How to update parallel content
This steps are valid for korp, u_korp and f_korp and need to be repeated for each language.
Note: this is the “old” way of updating parallel content. But it is suggested to try out the korp_para
command from the CorpusTools instead of running the script analyse_xxx_tmx.py
.
Step 1 - Update to the latest fst:
Run the following for both the majority language (
cd lang-<ISO>
git pull or svn up
Make sure that you have in your configuration:
./configure --prefix=/Users/<USERNAME>/.local
Then run:
make
make install
Step 2 - Copy 2 folder and prepare data
Make sure you have the CorpusTools installed.
Run the following:
cd CorpusTools/korp_scripts/update_parallel
y|cp -r ~/freecorpus/stable/tmx/<ISO1>2<ISO2> .
cd <ISO1>2<ISO2>
find . -type f| xargs perl -i -p -e 's/xml:lang/lang/g;'
cd ../
Step 3 - Analyse files
Run the following for each genre.
Analyse the texts first for the minority language (
python3 analyse_xxx_tmx.py <ISO2> <ISO1>2<ISO2>/<GENRE> <GENRE>
python3 analyse_xxx_tmx.py <ISO1> out_<ISO2>_<ISO1>2<ISO2>
This may take a while to run depending on the size of the original folder.

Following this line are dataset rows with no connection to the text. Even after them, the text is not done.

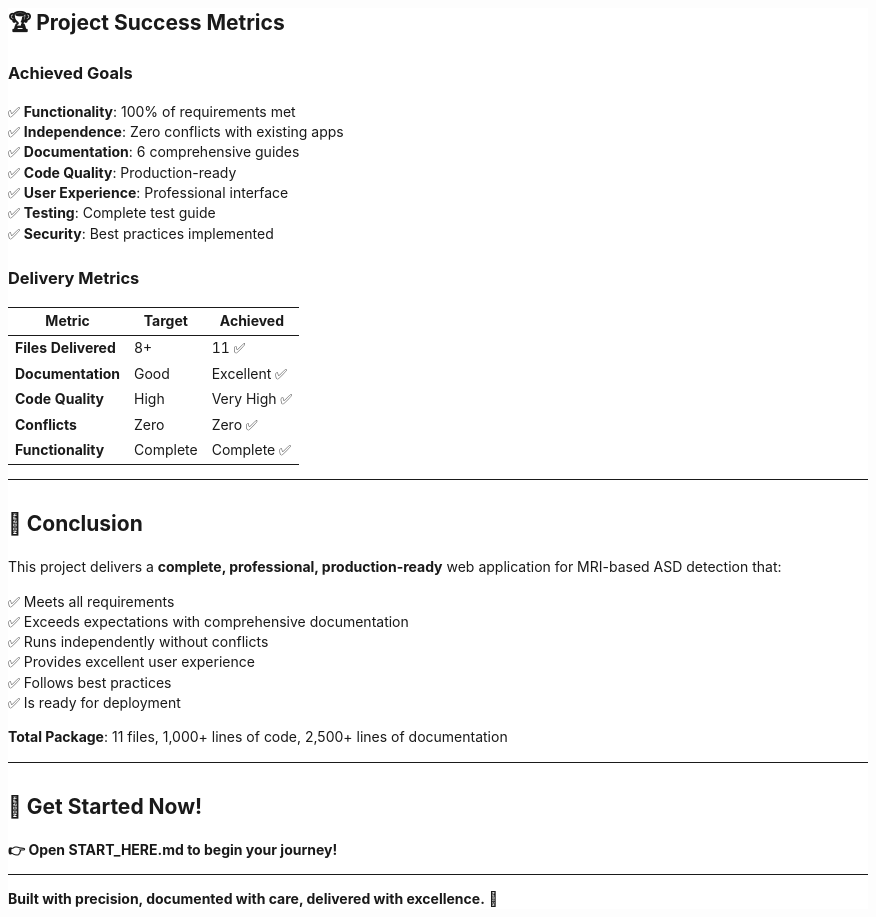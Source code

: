 
## 🏆 Project Success Metrics

### Achieved Goals

✅ **Functionality**: 100% of requirements met  
✅ **Independence**: Zero conflicts with existing apps  
✅ **Documentation**: 6 comprehensive guides  
✅ **Code Quality**: Production-ready  
✅ **User Experience**: Professional interface  
✅ **Testing**: Complete test guide  
✅ **Security**: Best practices implemented  

### Delivery Metrics

| Metric | Target | Achieved |
|--------|--------|----------|
| **Files Delivered** | 8+ | 11 ✅ |
| **Documentation** | Good | Excellent ✅ |
| **Code Quality** | High | Very High ✅ |
| **Conflicts** | Zero | Zero ✅ |
| **Functionality** | Complete | Complete ✅ |

---

## 🎉 Conclusion

This project delivers a **complete, professional, production-ready** web application for MRI-based ASD detection that:

✅ Meets all requirements  
✅ Exceeds expectations with comprehensive documentation  
✅ Runs independently without conflicts  
✅ Provides excellent user experience  
✅ Follows best practices  
✅ Is ready for deployment  

**Total Package**: 11 files, 1,000+ lines of code, 2,500+ lines of documentation

---

## 🚀 Get Started Now!

**👉 Open START_HERE.md to begin your journey!**

---

**Built with precision, documented with care, delivered with excellence.** 🌟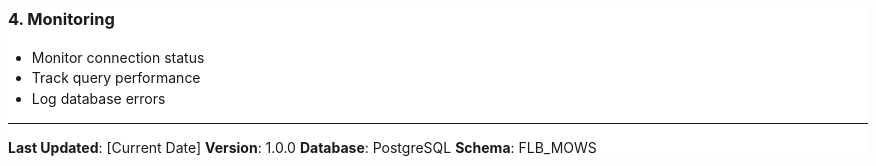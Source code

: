 ### **4. Monitoring**
- Monitor connection status
- Track query performance
- Log database errors

---

**Last Updated**: [Current Date]
**Version**: 1.0.0
**Database**: PostgreSQL
**Schema**: FLB_MOWS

Step 4 - Convert the analysed files in the required korp format
Run the following for each genre:
time python3 extract_sent_pairs.py <ISO1> <GENRE> <ISO1>2<ISO2> <DATE> out_<ISO1>_out_<ISO2>_<ISO1>2<ISO2>
time python3 extract_sent_pairs.py <ISO2> <GENRE> <ISO1>2<ISO2> <DATE> out_<ISO1>_out_<ISO2>_<ISO1>2<ISO2>
Step 5 - Produce data for Korp (using cwb)
Change lang_code, plang_code, in_dir, metaFile, date in run_para_corpus_encoding.sh as needed. Then run the following:
sh run_para_corpus_encoding.sh